── DATASET EXCERPTS

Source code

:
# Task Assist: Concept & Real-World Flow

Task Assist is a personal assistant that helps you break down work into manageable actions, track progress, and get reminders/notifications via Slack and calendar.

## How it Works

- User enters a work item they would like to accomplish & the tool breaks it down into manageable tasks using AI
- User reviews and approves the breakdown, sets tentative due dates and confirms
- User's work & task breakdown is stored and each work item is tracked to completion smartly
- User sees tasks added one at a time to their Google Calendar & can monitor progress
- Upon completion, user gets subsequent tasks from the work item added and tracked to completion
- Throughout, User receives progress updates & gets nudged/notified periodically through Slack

────

Repeat, with no changes, each line from the one with "- Upon completion, user" to the end of the listing, including both ends and nothing else.

- Upon completion, user gets subsequent tasks from the work item added and tracked to completion
- Throughout, User receives progress updates & gets nudged/notified periodically through Slack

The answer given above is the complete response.